Negative Gedankenmuster und Phantasien können in einer Prüfung zu schlechteren Leistungen führen. Eine gewisse Aufregung oder Bammel vor einer Prüfung ist völlig normal, vielleicht werden die Hände feucht oder müssen mehrmals zur Toilette gehen. Das ist normal. Wenn jedoch die Gefühle so stark werden, dass wir vor Aufregung denk- und handlungsunfähig sind, sprechen wir von einer Prüfungsangst. Die Angst kann sogar in einem völligen Blackout enden.
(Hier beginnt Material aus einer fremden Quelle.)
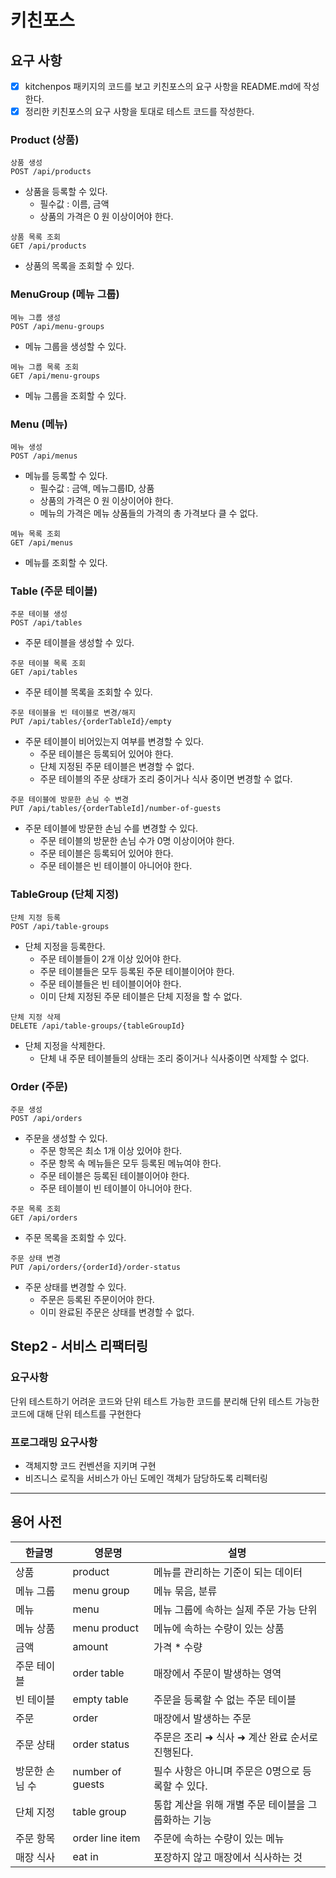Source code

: # 키친포스

## 요구 사항

- [X] kitchenpos 패키지의 코드를 보고 키친포스의 요구 사항을 README.md에 작성한다.
- [X] 정리한 키친포스의 요구 사항을 토대로 테스트 코드를 작성한다.

### Product (상품)

```text
상품 생성
POST /api/products
```

- 상품을 등록할 수 있다.
  - 필수값 : 이름, 금액
  - 상품의 가격은 0 원 이상이어야 한다.

```text
상품 목록 조회
GET /api/products
```

- 상품의 목록을 조회할 수 있다.

### MenuGroup (메뉴 그룹)

```text
메뉴 그룹 생성
POST /api/menu-groups
```

- 메뉴 그룹을 생성할 수 있다.

```text
메뉴 그룹 목록 조회
GET /api/menu-groups
```

- 메뉴 그룹을 조회할 수 있다.


### Menu (메뉴)

```text
메뉴 생성
POST /api/menus
```

- 메뉴를 등록할 수 있다.
    - 필수값 : 금액, 메뉴그룹ID, 상품
    - 상품의 가격은 0 원 이상이어야 한다.
    - 메뉴의 가격은 메뉴 상품들의 가격의 총 가격보다 클 수 없다.

```text
메뉴 목록 조회
GET /api/menus
```

- 메뉴를 조회할 수 있다.

### Table (주문 테이블)

```text
주문 테이블 생성
POST /api/tables
```

- 주문 테이블을 생성할 수 있다.

```text
주문 테이블 목록 조회
GET /api/tables
```

- 주문 테이블 목록을 조회할 수 있다.

```text
주문 테이블을 빈 테이블로 변경/해지
PUT /api/tables/{orderTableId}/empty
```

- 주문 테이블이 비어있는지 여부를 변경할 수 있다.
  - 주문 테이블은 등록되어 있어야 한다.
  - 단체 지정된 주문 테이블은 변경할 수 없다.
  - 주문 테이블의 주문 상태가 조리 중이거나 식사 중이면 변경할 수 없다.

```text
주문 테이블에 방문한 손님 수 변경
PUT /api/tables/{orderTableId]/number-of-guests
```

- 주문 테이블에 방문한 손님 수를 변경할 수 있다.
  - 주문 테이블의 방문한 손님 수가 0명 이상이어야 한다.
  - 주문 테이블은 등록되어 있어야 한다.
  - 주문 테이블은 빈 테이블이 아니어야 한다.

### TableGroup (단체 지정)

```text
단체 지정 등록
POST /api/table-groups
```

- 단체 지정을 등록한다.
  - 주문 테이블들이 2개 이상 있어야 한다.
  - 주문 테이블들은 모두 등록된 주문 테이블이어야 한다.
  - 주문 테이블들은 빈 테이블이어야 한다.
  - 이미 단체 지정된 주문 테이블은 단체 지정을 할 수 없다.

```text
단체 지정 삭제
DELETE /api/table-groups/{tableGroupId}
```

- 단체 지정을 삭제한다.
  - 단체 내 주문 테이블들의 상태는 조리 중이거나 식사중이면 삭제할 수 없다.


### Order (주문)

```text
주문 생성
POST /api/orders
```

- 주문을 생성할 수 있다.
  - 주문 항목은 최소 1개 이상 있어야 한다.
  - 주문 항목 속 메뉴들은 모두 등록된 메뉴여야 한다.
  - 주문 테이블은 등록된 테이블이어야 한다.
  - 주문 테이블이 빈 테이블이 아니어야 한다.

```text
주문 목록 조회
GET /api/orders
```

- 주문 목록을 조회할 수 있다.

```text
주문 상태 변경
PUT /api/orders/{orderId}/order-status
```

- 주문 상태를 변경할 수 있다.
  - 주문은 등록된 주문이어야 한다.
  - 이미 완료된 주문은 상태를 변경할 수 없다.


## Step2 - 서비스 리팩터링

### 요구사항

단위 테스트하기 어려운 코드와 단위 테스트 가능한 코드를 분리해 단위 테스트 가능한 코드에 대해 단위 테스트를 구현한다

### 프로그래밍 요구사항

- 객체지향 코드 컨벤션을 지키며 구현
- 비즈니스 로직을 서비스가 아닌 도메인 객체가 담당하도록 리펙터링

---

## 용어 사전

| 한글명 | 영문명 | 설명 |
| --- | --- | --- |
| 상품 | product | 메뉴를 관리하는 기준이 되는 데이터 |
| 메뉴 그룹 | menu group | 메뉴 묶음, 분류 |
| 메뉴 | menu | 메뉴 그룹에 속하는 실제 주문 가능 단위 |
| 메뉴 상품 | menu product | 메뉴에 속하는 수량이 있는 상품 |
| 금액 | amount | 가격 * 수량 |
| 주문 테이블 | order table | 매장에서 주문이 발생하는 영역 |
| 빈 테이블 | empty table | 주문을 등록할 수 없는 주문 테이블 |
| 주문 | order | 매장에서 발생하는 주문 |
| 주문 상태 | order status | 주문은 조리 ➜ 식사 ➜ 계산 완료 순서로 진행된다. |
| 방문한 손님 수 | number of guests | 필수 사항은 아니며 주문은 0명으로 등록할 수 있다. |
| 단체 지정 | table group | 통합 계산을 위해 개별 주문 테이블을 그룹화하는 기능 |
| 주문 항목 | order line item | 주문에 속하는 수량이 있는 메뉴 |
| 매장 식사 | eat in | 포장하지 않고 매장에서 식사하는 것 |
Tatsächlich haben wir nicht vor der Prüfung Angst, sondern vor den Folge einer nicht bestandenen Prüfung. Angst, davor belacht und abgelehnt zu werden. Vielleicht empfinden wir es als Blamage vor Freunden, Kollegen oder Eltern. Körperlichen Beschwerden können treten bereits Wochen vor der Prüfung auftreten.

Die Ursachen hierfür, finden wir oft in der Kinderzeit. Vielleicht sind wir als Kind für unsere Leistungen bestraft und abgewertet worden.

Wenn wir den Leistungsansprüchen der Eltern nicht genügten, fühlten wir uns überfordert. Bei Nichterfüllen der Leistungen wurde vielleicht bestraft, körperlich oder emotional. Haben wir erst mal erlernt, dass es schlimm ist Fehler zu machen, kann eine Prüfungssituation als eine Bedrohung angesehen werden. Auf Grund der damaligen Erfahrungen und dem innerlichen Druck der sich in uns aufbaut, kann sich eine Prüfungsangst entwickeln.

In der Hypnose lernen Sie ihre inneren negativen Gedanken, durch hilfreiche zu ersetzen und eine neue mentale Ausrichtung hilft, gelassener in die Prüfung zu gehen.